Last year, industry expectations, seen by The Times, were to produce over 15 million battery electric vehicles by 2024. However, projections have since been adjusted down by two million, to just over 13 million, due to declining consumer interest. Despite this reduction, production is still anticipated to outstrip demand by about 50%, as forecasts suggest only around 9.3 million EVs will be sold globally in 2024.

The disparity is even more pronounced in China, the world's largest EV market, where sales are expected to drop by 10%. Major manufacturers like Tesla and BYD have already reduced prices on their most popular models by up to 20% in response to the slowing demand.

Looking forward, industry data suggests that by 2025, global electric car production could reach 18 million units, significantly above the anticipated demand of less than 10 million units. This trend is expected to continue into 2026, with demand possibly increasing to 11 million units—still less than half of the projected production of 22 million units.

If these forecasts hold, the industry is on track to produce over 20 million more electric vehicles than the market can absorb from 2024 to 2026. While this could benefit consumers priced out of the EV market, the implications for manufacturers could be severe, underscoring the need for strategic adjustments in production planning and market forecasting.
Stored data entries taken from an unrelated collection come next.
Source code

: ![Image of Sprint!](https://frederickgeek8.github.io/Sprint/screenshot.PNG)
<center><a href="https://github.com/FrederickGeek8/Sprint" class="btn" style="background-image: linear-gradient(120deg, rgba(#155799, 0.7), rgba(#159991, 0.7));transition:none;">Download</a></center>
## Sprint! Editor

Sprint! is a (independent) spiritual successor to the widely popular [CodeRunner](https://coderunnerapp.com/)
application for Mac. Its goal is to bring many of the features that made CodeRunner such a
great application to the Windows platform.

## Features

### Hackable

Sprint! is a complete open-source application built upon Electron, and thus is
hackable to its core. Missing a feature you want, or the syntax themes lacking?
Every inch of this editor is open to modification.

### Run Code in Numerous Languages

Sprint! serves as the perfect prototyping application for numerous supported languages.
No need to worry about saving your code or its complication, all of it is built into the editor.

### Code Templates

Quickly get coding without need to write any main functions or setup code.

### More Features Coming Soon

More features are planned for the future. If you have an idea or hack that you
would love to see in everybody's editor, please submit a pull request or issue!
An anonymous automotive analyst told The Times: “The industry is going to get a very rude awakening. They are pumping billions of dollars into production facilities that just aren’t going to be required, at least in the near to medium term. It’s a misallocation of capital similar to the dotcom bubble.”

Chinese market stagnation and rampant overproduction likely mean that manufacturers in China will switch focus to Western markets.

“While this might be good in the short term for consumers outside China as prices fall,” the analyst said, “longer term we could see the automotive industry in the West driven into the ground by the flood of vehicles from Chinese manufacturers who can produce electric cars in far greater numbers and more cheaply.

“Politicians [in the West] may find themselves having to act to protect their domestic car manufacturers and their supply chains.”

Reduced consumer purchasing power, heightened prices of EVs, concerns over battery range, and inadequate public charging facilities are contributing to a sluggish uptake of EVs, exacerbating the supply-demand imbalance. This issue is beginning to manifest within the industry.

Recently, Tesla announced plans to reduce its workforce by 14,000 employees, which accounts for 10% of its total staff. In Germany, the termination of government subsidies for EV purchases has led to a 30% decline in sales. Similarly, in Norway, which is recognised as a leader in electric car registrations, sales have plummeted by 50%.

European automakers, even in the wake of competition from China, continue to find themselves in a challenging position. They are under strict regulatory pressure to increase the production of zero-emission vehicles. Reducing production to match the lower demand could result in substantial fines. For instance, Volkswagen, with its brands Audi, Skoda, and Seat, is reportedly facing potential annual fines exceeding €4 billion for not meeting CO₂ emission targets.